I was driving along 17th Street (on my way to Plan 9 to look for Nattevagten, in fact. I'm incredibly impatient - even when it costs money I don't have to spend.) in very light traffic, keeping a safe distance and all that, when I suddenly found myself barrelling down on the car in front of me - the driver of which, of course, had merely taken his foot off the gas. Pushing the brake would have given me warning he was slowing down. AS WOULD SIGNALING HAVE DONE. So I hit the brakes and it rapidly became clear that we were stopping. By this point I'm right up on his tail, so that I can't simply swerve around.
And THEN he signals left.
Fucker.
I just don't get the train of cognition here.

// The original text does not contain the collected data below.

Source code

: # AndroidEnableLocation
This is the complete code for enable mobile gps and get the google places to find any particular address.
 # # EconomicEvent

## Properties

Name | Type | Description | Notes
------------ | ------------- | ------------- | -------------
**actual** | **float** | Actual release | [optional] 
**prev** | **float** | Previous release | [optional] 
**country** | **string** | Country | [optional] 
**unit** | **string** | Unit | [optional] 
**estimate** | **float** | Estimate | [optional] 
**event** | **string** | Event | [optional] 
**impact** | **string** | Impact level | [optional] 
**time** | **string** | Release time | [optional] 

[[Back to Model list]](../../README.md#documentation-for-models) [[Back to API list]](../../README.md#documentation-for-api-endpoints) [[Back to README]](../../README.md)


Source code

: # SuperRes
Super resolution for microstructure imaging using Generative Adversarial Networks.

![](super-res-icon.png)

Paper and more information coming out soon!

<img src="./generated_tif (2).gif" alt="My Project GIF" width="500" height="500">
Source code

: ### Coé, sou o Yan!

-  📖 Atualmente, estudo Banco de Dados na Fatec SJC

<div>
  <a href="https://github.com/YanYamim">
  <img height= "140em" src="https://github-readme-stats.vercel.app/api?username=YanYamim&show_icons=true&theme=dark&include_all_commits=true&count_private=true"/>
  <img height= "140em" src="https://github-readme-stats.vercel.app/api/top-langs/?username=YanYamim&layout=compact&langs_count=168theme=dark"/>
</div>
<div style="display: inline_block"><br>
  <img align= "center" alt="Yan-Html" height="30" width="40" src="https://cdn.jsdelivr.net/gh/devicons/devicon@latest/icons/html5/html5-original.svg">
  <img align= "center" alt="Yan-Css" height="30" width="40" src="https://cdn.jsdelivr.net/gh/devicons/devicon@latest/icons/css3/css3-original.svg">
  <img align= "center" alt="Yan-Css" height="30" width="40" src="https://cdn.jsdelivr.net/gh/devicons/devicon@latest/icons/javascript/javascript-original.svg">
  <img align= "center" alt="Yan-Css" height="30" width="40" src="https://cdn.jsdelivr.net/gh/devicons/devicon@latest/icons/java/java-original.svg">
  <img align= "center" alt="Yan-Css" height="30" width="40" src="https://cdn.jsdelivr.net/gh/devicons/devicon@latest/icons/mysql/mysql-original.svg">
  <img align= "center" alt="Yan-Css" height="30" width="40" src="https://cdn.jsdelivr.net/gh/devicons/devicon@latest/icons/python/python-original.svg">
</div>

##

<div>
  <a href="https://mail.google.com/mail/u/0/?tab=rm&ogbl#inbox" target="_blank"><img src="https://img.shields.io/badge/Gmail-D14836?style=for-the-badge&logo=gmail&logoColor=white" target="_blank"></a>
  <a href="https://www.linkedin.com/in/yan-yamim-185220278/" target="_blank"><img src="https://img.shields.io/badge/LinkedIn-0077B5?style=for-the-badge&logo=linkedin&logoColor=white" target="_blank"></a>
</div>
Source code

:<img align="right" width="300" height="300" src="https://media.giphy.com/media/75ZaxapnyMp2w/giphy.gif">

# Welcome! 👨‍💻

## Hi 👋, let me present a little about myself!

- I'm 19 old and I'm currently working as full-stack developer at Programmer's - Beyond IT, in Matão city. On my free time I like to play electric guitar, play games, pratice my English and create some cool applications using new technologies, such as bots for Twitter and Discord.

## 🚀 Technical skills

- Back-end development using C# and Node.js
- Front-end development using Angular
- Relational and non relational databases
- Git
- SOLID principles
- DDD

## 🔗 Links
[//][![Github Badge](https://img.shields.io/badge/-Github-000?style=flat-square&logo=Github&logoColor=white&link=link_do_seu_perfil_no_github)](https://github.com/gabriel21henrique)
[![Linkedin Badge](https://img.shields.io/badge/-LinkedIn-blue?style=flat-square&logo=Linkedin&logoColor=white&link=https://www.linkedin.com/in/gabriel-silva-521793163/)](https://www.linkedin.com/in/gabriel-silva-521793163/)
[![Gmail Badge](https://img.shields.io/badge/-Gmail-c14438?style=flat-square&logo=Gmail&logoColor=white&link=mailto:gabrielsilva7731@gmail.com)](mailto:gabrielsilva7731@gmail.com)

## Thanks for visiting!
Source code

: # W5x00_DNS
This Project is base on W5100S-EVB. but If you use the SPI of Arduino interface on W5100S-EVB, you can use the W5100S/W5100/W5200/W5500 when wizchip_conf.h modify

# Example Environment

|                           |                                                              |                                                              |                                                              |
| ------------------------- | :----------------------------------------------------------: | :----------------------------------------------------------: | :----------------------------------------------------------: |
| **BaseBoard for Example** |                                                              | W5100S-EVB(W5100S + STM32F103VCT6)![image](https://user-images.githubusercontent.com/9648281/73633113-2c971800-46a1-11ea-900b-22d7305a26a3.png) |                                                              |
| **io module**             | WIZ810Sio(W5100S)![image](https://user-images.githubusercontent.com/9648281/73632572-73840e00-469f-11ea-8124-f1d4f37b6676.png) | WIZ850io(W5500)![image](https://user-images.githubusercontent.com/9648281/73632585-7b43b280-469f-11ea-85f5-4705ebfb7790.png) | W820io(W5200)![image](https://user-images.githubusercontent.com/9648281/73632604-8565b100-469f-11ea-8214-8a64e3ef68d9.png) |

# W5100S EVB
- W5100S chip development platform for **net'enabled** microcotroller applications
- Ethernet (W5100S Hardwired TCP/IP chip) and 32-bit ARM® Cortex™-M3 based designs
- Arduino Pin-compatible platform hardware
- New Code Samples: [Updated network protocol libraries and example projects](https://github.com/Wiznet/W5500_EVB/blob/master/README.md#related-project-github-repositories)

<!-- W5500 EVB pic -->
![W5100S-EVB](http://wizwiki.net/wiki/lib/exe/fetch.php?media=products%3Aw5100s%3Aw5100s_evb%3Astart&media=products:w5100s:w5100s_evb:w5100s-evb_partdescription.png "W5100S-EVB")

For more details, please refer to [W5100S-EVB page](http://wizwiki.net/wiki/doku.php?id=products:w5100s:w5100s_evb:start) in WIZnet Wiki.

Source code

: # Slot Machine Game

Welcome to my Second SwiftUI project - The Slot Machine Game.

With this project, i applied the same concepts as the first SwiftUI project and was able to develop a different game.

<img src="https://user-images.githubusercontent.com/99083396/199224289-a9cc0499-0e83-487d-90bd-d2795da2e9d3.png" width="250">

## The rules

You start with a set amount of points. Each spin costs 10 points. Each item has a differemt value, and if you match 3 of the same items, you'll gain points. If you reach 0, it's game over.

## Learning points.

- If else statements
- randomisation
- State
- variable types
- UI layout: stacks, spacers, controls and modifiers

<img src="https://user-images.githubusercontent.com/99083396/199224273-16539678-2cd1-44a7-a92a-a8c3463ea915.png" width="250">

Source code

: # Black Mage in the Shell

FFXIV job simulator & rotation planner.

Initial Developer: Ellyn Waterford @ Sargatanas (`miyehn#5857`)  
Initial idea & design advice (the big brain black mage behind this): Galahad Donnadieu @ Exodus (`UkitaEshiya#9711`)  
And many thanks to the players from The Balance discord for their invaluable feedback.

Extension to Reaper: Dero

Signaling isn't an invocation to the traffic gods to bless your turn. It's called "signaling," one would assume, because you're transmitting information of some kind. And a "transmission" of information implies that it flows from sender to receiver - in this case to other drivers. The content of the message is that you're going to do something that changes the dynamic of local traffic, so other drivers should take appropriate action.

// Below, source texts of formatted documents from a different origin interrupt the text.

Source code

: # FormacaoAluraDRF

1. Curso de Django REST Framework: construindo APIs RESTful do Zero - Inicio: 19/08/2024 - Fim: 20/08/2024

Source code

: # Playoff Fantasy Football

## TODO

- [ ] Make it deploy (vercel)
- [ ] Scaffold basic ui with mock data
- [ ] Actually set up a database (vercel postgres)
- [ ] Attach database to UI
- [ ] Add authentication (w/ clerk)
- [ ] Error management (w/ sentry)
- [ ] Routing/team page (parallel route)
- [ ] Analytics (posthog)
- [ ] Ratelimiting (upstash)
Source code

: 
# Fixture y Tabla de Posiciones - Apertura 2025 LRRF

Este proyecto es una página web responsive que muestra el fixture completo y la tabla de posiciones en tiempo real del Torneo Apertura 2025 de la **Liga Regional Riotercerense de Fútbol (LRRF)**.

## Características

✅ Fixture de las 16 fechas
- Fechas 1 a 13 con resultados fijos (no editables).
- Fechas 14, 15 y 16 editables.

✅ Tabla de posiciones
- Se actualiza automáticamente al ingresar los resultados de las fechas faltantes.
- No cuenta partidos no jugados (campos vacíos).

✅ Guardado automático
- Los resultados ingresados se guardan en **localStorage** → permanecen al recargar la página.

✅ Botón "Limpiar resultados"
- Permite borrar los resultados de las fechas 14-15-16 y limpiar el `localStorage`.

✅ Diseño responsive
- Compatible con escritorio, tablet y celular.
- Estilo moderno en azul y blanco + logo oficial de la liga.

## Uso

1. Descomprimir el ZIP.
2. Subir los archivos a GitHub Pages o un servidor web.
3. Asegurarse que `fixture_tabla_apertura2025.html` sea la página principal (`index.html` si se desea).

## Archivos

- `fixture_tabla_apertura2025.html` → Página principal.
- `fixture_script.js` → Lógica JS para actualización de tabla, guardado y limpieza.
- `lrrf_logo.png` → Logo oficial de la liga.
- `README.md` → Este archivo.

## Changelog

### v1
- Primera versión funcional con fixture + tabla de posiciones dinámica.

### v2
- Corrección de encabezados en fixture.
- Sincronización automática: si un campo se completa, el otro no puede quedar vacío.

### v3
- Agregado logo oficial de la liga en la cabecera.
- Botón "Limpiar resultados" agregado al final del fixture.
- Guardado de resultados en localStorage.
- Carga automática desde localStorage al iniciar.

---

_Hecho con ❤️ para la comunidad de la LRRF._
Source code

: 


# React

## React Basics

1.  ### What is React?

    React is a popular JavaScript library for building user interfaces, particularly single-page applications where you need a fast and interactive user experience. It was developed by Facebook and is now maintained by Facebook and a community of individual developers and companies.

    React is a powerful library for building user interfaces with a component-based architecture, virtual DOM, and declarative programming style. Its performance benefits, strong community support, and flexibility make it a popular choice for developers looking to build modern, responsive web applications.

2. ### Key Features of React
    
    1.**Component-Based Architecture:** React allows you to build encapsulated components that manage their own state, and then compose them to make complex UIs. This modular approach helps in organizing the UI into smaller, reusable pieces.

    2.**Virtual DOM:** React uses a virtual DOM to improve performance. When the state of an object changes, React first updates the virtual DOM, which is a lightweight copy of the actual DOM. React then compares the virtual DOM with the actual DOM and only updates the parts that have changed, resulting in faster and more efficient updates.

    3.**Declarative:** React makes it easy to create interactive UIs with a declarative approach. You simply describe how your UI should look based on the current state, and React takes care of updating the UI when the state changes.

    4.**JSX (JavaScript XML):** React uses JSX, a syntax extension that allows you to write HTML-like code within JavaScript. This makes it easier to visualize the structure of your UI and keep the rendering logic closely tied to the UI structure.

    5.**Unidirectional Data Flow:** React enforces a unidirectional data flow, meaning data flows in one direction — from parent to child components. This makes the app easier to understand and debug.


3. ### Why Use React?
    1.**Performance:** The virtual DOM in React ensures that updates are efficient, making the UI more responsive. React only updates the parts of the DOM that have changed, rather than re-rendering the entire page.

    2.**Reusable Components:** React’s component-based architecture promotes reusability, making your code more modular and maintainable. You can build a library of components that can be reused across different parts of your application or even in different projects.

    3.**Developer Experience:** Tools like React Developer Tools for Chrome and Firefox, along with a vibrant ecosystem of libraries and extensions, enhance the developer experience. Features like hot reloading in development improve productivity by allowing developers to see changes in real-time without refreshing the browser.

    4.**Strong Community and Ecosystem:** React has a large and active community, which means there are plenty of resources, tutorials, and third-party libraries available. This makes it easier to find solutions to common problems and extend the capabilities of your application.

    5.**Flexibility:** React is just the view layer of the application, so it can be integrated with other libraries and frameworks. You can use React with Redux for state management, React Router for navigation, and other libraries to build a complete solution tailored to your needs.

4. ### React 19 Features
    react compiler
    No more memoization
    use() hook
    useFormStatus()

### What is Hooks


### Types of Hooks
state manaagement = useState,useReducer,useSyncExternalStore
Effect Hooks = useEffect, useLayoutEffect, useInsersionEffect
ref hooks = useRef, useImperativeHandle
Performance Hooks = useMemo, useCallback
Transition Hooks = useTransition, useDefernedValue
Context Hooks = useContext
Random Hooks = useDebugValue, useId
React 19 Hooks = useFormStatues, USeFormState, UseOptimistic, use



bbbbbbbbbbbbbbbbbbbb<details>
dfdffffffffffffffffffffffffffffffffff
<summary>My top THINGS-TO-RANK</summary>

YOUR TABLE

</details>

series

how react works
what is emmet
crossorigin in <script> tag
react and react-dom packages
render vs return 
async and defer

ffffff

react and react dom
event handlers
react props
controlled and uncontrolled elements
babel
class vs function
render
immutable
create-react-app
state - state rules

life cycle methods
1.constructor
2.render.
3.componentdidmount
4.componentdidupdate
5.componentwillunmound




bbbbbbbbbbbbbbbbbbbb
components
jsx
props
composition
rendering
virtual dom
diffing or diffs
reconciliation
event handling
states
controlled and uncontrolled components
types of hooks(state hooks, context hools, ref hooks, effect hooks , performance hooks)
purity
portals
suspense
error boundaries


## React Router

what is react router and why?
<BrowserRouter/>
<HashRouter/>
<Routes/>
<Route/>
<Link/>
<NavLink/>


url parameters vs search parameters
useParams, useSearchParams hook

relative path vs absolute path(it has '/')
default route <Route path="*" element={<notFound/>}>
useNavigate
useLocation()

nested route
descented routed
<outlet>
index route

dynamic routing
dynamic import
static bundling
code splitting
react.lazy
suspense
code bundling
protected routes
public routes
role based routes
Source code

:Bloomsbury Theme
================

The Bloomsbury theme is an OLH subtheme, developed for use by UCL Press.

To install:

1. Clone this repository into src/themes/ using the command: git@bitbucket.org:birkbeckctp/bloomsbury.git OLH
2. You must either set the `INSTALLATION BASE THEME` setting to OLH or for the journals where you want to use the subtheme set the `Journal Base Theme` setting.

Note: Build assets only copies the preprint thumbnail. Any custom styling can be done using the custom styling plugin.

All of this is rendered utterly and completely meaningless if you transmit the signal once you're already into your turn. It's traffic Pearl Harbor in fact: Japan sends a "late" cable:
Oh and by the way, those reports of an attack on your naval base at dawn this morning pertain to the warning attached below.
Regards,
Your Fearless Enemy
In fact, this kind of obnoxious behavior is ubiquitous in Indiana, especially on the roads. All the locals seems to think it's enormously hillarious to annoy you in some way when there's no way you can retaliate. So, for example, it frequently happens that you'll be walking along the street, and a car goes speeding past, and one of the passengers suddenly screams at the top of his lungs for no reason, interrupting your thoughts and causing you to turn. The ONE time this happened to me in North Carolina was Christmas Break of my first year here. I was out taking a walk at night, and a car of girls drove by shouting "Hey hottie!" I thought "these people have got to be from Indiana." Sure enough, the license plate on the car as it passed said they were...

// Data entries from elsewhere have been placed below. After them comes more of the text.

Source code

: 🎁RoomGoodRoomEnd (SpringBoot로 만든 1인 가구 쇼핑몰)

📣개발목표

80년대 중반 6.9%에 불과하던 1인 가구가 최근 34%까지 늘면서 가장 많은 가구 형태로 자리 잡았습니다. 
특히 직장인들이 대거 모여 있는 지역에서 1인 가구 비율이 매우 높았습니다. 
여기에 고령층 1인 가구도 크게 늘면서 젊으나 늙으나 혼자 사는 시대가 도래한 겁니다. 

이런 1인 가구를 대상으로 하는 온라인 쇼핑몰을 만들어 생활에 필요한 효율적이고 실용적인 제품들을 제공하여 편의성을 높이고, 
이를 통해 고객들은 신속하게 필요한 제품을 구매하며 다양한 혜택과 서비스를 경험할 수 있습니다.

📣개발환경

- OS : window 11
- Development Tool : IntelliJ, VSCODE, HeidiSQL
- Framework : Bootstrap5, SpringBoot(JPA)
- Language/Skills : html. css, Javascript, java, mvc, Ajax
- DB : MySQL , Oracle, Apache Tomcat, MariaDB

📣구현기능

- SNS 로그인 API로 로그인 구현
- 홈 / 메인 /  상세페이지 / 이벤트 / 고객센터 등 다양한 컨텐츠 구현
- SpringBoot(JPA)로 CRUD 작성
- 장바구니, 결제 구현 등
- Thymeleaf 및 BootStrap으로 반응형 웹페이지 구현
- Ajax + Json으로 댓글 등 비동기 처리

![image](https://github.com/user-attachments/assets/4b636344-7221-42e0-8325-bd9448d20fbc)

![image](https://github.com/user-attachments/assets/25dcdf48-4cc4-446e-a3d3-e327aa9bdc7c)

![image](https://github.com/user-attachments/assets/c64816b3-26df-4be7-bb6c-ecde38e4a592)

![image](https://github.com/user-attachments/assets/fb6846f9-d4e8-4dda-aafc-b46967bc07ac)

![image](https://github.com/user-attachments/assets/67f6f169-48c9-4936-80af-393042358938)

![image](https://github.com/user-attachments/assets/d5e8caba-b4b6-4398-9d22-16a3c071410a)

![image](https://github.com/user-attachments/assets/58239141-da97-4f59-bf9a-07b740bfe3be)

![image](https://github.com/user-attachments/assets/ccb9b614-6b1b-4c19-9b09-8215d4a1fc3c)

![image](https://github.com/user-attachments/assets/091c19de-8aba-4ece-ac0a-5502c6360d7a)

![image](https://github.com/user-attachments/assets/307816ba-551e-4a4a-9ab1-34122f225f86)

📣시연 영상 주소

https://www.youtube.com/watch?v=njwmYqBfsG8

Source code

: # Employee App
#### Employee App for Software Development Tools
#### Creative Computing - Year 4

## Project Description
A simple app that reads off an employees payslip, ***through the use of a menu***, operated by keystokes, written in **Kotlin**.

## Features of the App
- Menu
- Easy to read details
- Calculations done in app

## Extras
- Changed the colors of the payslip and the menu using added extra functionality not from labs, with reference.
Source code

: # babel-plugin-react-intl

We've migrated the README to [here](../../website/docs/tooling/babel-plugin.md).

My favorite example of this, though, has got to be the day I was walking down Third Street last summer - back from Swain. Being summer, there were few people on the streets - just me and this pair of gay guys ahead. Some guy driving by on a motorcycle revs his engine and pops a wheelie, then goes on his way. The guys ahead of me say something about there being lots of douchebags at IU and "Who does he think he's impressing?" And that was sort of the point for me too: who's impressed? There are no girls on the street. He's never going to see any of us again. It's just...weird.
I'd suggest they change the name from "The Hoosier State" to "The Douchebag State," but as it turns out, "Hoosier" is already 19th century slang for "douchebag."